EXERCISE GOAL ▸ Write each entry out again, exactly as it is written.

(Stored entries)
———
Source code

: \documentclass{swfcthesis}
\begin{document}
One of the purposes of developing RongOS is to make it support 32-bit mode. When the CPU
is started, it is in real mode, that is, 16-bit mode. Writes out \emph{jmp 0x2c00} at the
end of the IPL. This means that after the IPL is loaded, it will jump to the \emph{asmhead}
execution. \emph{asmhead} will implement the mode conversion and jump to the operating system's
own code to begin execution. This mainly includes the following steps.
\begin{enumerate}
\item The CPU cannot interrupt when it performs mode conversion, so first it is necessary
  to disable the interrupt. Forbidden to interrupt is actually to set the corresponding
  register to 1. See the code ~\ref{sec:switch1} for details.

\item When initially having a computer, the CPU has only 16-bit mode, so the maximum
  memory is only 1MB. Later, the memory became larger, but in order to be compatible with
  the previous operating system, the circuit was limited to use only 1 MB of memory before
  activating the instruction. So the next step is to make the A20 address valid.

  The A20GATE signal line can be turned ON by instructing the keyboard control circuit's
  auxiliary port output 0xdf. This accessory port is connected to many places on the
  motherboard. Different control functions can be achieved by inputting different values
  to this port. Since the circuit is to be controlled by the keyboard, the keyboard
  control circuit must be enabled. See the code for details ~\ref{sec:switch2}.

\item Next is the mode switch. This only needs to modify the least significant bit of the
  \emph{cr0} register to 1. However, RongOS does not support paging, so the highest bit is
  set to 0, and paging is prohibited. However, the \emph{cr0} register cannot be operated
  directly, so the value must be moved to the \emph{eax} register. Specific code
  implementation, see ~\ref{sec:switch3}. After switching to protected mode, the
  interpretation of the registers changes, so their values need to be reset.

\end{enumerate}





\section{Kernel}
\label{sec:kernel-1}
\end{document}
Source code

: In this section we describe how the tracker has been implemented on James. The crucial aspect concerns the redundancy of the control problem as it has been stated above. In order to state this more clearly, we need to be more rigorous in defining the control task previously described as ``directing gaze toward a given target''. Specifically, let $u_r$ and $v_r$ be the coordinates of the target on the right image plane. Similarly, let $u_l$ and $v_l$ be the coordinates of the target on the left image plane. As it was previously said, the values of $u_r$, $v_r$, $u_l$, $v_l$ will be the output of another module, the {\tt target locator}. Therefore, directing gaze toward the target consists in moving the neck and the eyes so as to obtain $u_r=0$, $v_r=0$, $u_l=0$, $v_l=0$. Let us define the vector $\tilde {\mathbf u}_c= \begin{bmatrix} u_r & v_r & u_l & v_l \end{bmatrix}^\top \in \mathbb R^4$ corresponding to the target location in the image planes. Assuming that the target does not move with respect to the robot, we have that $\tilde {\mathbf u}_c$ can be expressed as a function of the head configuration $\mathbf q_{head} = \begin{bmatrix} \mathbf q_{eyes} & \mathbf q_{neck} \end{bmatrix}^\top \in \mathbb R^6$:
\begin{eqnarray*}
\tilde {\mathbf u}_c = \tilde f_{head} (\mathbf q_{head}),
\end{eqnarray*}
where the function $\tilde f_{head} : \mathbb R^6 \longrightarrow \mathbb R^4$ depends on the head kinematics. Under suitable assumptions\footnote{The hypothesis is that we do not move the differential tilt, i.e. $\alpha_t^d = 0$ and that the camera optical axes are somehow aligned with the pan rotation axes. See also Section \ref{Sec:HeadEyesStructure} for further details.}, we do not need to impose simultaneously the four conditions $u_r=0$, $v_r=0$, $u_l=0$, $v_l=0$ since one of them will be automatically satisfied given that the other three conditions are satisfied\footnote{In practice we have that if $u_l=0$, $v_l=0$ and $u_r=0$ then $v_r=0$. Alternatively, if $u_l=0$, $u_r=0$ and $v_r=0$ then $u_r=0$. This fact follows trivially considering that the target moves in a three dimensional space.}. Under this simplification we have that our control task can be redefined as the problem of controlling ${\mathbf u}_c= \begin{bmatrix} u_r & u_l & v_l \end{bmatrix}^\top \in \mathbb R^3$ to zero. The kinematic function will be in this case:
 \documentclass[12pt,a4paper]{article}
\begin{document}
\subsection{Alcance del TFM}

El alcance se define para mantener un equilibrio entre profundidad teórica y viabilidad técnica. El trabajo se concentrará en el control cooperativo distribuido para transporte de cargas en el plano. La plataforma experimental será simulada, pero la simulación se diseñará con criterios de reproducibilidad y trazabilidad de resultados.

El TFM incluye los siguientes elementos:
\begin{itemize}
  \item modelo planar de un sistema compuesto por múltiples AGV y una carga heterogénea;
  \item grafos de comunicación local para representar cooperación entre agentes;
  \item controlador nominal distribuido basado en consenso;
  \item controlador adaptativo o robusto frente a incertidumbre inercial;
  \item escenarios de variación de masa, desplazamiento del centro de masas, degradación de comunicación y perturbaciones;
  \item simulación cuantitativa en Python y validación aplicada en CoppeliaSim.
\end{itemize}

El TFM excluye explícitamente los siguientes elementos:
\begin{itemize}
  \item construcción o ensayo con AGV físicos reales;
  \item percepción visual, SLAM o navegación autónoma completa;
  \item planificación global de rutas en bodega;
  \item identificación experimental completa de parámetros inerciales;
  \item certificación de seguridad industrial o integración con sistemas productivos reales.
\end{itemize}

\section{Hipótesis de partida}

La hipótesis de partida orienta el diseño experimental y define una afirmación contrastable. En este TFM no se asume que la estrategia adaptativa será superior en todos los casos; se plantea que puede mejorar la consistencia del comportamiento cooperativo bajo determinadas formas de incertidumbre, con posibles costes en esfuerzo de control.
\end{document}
———
ANSWER TO THE PROBLEM ▸
Source code

: \documentclass{swfcthesis}
\begin{document}
One of the purposes of developing RongOS is to make it support 32-bit mode. When the CPU
is started, it is in real mode, that is, 16-bit mode. Writes out \emph{jmp 0x2c00} at the
end of the IPL. This means that after the IPL is loaded, it will jump to the \emph{asmhead}
execution. \emph{asmhead} will implement the mode conversion and jump to the operating system's
own code to begin execution. This mainly includes the following steps.
\begin{enumerate}
\item The CPU cannot interrupt when it performs mode conversion, so first it is necessary
  to disable the interrupt. Forbidden to interrupt is actually to set the corresponding
  register to 1. See the code ~\ref{sec:switch1} for details.

\item When initially having a computer, the CPU has only 16-bit mode, so the maximum
  memory is only 1MB. Later, the memory became larger, but in order to be compatible with
  the previous operating system, the circuit was limited to use only 1 MB of memory before
  activating the instruction. So the next step is to make the A20 address valid.

  The A20GATE signal line can be turned ON by instructing the keyboard control circuit's
  auxiliary port output 0xdf. This accessory port is connected to many places on the
  motherboard. Different control functions can be achieved by inputting different values
  to this port. Since the circuit is to be controlled by the keyboard, the keyboard
  control circuit must be enabled. See the code for details ~\ref{sec:switch2}.

\item Next is the mode switch. This only needs to modify the least significant bit of the
  \emph{cr0} register to 1. However, RongOS does not support paging, so the highest bit is
  set to 0, and paging is prohibited. However, the \emph{cr0} register cannot be operated
  directly, so the value must be moved to the \emph{eax} register. Specific code
  implementation, see ~\ref{sec:switch3}. After switching to protected mode, the
  interpretation of the registers changes, so their values need to be reset.

\end{enumerate}





\section{Kernel}
\label{sec:kernel-1}
\end{document}
Source code

: In this section we describe how the tracker has been implemented on James. The crucial aspect concerns the redundancy of the control problem as it has been stated above. In order to state this more clearly, we need to be more rigorous in defining the control task previously described as ``directing gaze toward a given target''. Specifically, let $u_r$ and $v_r$ be the coordinates of the target on the right image plane. Similarly, let $u_l$ and $v_l$ be the coordinates of the target on the left image plane. As it was previously said, the values of $u_r$, $v_r$, $u_l$, $v_l$ will be the output of another module, the {\tt target locator}. Therefore, directing gaze toward the target consists in moving the neck and the eyes so as to obtain $u_r=0$, $v_r=0$, $u_l=0$, $v_l=0$. Let us define the vector $\tilde {\mathbf u}_c= \begin{bmatrix} u_r & v_r & u_l & v_l \end{bmatrix}^\top \in \mathbb R^4$ corresponding to the target location in the image planes. Assuming that the target does not move with respect to the robot, we have that $\tilde {\mathbf u}_c$ can be expressed as a function of the head configuration $\mathbf q_{head} = \begin{bmatrix} \mathbf q_{eyes} & \mathbf q_{neck} \end{bmatrix}^\top \in \mathbb R^6$:
\begin{eqnarray*}
\tilde {\mathbf u}_c = \tilde f_{head} (\mathbf q_{head}),
\end{eqnarray*}
where the function $\tilde f_{head} : \mathbb R^6 \longrightarrow \mathbb R^4$ depends on the head kinematics. Under suitable assumptions\footnote{The hypothesis is that we do not move the differential tilt, i.e. $\alpha_t^d = 0$ and that the camera optical axes are somehow aligned with the pan rotation axes. See also Section \ref{Sec:HeadEyesStructure} for further details.}, we do not need to impose simultaneously the four conditions $u_r=0$, $v_r=0$, $u_l=0$, $v_l=0$ since one of them will be automatically satisfied given that the other three conditions are satisfied\footnote{In practice we have that if $u_l=0$, $v_l=0$ and $u_r=0$ then $v_r=0$. Alternatively, if $u_l=0$, $u_r=0$ and $v_r=0$ then $u_r=0$. This fact follows trivially considering that the target moves in a three dimensional space.}. Under this simplification we have that our control task can be redefined as the problem of controlling ${\mathbf u}_c= \begin{bmatrix} u_r & u_l & v_l \end{bmatrix}^\top \in \mathbb R^3$ to zero. The kinematic function will be in this case:
 \documentclass[12pt,a4paper]{article}
\begin{document}
\subsection{Alcance del TFM}

El alcance se define para mantener un equilibrio entre profundidad teórica y viabilidad técnica. El trabajo se concentrará en el control cooperativo distribuido para transporte de cargas en el plano. La plataforma experimental será simulada, pero la simulación se diseñará con criterios de reproducibilidad y trazabilidad de resultados.

El TFM incluye los siguientes elementos:
\begin{itemize}
  \item modelo planar de un sistema compuesto por múltiples AGV y una carga heterogénea;
  \item grafos de comunicación local para representar cooperación entre agentes;
  \item controlador nominal distribuido basado en consenso;
  \item controlador adaptativo o robusto frente a incertidumbre inercial;
  \item escenarios de variación de masa, desplazamiento del centro de masas, degradación de comunicación y perturbaciones;
  \item simulación cuantitativa en Python y validación aplicada en CoppeliaSim.
\end{itemize}

El TFM excluye explícitamente los siguientes elementos:
\begin{itemize}
  \item construcción o ensayo con AGV físicos reales;
  \item percepción visual, SLAM o navegación autónoma completa;
  \item planificación global de rutas en bodega;
  \item identificación experimental completa de parámetros inerciales;
  \item certificación de seguridad industrial o integración con sistemas productivos reales.
\end{itemize}

\section{Hipótesis de partida}

La hipótesis de partida orienta el diseño experimental y define una afirmación contrastable. En este TFM no se asume que la estrategia adaptativa será superior en todos los casos; se plantea que puede mejorar la consistencia del comportamiento cooperativo bajo determinadas formas de incertidumbre, con posibles costes en esfuerzo de control.
\end{document}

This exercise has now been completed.